• WHAT IS NEEDED: Copy out each line of the data that contains "向中共弯腰".

____ PROVIDED DATA

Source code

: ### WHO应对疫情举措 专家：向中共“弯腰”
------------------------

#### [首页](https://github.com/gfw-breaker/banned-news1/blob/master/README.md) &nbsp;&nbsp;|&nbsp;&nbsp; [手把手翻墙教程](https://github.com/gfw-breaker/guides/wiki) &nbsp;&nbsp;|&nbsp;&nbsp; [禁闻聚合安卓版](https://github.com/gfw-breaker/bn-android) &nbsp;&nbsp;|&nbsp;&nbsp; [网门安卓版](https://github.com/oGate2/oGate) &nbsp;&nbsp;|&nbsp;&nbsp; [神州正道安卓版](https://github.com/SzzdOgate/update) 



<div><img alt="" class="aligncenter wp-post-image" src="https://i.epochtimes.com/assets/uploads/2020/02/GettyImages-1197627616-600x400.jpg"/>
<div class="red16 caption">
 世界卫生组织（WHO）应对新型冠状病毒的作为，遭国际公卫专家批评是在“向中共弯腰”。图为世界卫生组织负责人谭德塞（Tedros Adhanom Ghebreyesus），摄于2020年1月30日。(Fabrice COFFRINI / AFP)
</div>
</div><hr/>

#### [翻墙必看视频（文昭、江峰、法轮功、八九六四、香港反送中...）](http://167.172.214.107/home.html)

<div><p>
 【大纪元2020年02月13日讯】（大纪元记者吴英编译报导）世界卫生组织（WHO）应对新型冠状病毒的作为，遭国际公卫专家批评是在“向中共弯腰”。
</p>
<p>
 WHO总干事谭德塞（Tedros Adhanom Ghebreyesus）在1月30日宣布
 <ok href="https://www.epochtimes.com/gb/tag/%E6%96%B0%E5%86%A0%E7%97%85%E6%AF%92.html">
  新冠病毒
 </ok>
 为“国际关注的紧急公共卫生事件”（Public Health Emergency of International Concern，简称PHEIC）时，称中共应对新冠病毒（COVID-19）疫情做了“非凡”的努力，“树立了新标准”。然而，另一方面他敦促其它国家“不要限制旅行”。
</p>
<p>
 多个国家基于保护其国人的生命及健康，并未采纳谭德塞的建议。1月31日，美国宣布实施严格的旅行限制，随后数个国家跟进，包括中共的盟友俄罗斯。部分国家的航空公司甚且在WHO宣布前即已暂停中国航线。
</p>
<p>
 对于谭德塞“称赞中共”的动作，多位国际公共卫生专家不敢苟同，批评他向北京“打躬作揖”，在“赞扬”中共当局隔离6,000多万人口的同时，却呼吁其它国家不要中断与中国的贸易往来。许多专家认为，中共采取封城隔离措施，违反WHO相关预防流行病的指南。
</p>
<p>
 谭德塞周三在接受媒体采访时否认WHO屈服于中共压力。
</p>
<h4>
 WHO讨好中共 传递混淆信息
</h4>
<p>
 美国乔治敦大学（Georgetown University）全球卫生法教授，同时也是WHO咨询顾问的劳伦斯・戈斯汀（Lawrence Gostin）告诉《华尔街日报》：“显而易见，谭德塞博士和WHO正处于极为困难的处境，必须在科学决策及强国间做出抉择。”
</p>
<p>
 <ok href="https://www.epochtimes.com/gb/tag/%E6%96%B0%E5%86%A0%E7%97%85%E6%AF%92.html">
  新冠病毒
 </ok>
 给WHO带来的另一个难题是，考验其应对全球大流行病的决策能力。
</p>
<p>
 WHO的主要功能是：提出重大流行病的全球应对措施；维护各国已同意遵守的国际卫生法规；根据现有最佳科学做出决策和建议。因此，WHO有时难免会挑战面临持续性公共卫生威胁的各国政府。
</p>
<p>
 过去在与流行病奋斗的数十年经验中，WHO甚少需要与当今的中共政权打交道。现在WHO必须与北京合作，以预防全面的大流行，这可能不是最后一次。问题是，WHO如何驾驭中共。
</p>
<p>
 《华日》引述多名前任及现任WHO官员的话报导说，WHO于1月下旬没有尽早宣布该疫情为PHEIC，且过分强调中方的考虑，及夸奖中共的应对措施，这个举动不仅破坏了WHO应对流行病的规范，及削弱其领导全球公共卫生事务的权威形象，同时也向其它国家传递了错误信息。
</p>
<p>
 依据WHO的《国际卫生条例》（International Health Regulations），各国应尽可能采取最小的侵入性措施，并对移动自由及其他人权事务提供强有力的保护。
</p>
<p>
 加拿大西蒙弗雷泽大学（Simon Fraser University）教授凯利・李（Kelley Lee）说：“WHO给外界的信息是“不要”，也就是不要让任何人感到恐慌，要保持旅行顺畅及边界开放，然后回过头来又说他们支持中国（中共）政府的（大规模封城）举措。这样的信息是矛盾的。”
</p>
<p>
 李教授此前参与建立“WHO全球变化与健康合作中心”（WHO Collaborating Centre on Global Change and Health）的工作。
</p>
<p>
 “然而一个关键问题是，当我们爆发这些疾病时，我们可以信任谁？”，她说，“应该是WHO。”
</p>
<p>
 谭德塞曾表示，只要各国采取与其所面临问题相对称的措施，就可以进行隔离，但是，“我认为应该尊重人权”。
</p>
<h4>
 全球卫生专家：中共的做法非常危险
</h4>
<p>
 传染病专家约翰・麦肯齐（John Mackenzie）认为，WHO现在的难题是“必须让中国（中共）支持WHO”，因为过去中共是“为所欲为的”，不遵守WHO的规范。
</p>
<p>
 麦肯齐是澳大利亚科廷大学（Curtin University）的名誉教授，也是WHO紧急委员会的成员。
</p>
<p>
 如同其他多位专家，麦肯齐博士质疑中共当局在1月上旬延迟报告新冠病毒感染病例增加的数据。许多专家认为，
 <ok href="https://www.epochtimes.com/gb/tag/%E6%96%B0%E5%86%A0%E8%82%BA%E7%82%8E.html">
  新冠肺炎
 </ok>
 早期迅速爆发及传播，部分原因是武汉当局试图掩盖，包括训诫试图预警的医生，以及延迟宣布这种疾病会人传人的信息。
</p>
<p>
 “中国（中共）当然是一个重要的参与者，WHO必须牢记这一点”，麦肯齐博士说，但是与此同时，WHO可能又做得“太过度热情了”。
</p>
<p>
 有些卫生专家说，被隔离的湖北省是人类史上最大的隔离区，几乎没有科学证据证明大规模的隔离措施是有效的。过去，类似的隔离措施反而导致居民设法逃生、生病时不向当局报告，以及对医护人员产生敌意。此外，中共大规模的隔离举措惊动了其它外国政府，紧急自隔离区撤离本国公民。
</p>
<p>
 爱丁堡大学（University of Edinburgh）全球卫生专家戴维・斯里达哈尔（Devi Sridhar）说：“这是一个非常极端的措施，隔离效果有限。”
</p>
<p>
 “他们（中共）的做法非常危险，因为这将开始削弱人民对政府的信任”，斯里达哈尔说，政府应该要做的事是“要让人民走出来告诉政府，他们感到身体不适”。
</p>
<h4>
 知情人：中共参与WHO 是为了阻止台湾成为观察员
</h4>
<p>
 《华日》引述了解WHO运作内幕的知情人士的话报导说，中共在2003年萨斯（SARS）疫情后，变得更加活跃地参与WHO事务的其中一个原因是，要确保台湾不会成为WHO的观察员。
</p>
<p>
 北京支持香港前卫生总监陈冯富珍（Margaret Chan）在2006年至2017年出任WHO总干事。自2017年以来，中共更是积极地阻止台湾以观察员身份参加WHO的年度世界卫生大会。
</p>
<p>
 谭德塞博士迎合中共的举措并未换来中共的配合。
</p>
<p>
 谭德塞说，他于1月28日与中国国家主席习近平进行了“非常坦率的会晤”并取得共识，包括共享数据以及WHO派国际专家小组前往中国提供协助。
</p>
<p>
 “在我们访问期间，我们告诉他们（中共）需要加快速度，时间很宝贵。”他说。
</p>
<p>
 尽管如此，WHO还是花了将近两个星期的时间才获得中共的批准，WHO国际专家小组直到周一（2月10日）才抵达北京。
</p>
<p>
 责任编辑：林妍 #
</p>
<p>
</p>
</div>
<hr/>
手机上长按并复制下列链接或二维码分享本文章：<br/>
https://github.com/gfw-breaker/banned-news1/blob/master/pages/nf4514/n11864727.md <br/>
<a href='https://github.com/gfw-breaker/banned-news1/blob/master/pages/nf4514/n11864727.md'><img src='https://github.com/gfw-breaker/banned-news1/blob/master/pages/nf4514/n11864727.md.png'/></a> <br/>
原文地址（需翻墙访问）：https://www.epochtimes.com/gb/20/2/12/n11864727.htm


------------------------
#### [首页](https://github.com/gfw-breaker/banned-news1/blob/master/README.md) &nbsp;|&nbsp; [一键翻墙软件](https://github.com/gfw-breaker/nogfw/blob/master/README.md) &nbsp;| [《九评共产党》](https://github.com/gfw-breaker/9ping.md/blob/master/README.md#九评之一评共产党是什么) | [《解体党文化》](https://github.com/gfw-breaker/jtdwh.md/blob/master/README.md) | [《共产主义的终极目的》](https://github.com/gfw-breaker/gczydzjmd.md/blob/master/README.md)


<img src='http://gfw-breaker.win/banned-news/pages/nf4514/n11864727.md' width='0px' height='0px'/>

________

• FINAL ANSWER:
 世界卫生组织（WHO）应对新型冠状病毒的作为，遭国际公卫专家批评是在“向中共弯腰”。图为世界卫生组织负责人谭德塞（Tedros Adhanom Ghebreyesus），摄于2020年1月30日。(Fabrice COFFRINI / AFP)
 【大纪元2020年02月13日讯】（大纪元记者吴英编译报导）世界卫生组织（WHO）应对新型冠状病毒的作为，遭国际公卫专家批评是在“向中共弯腰”。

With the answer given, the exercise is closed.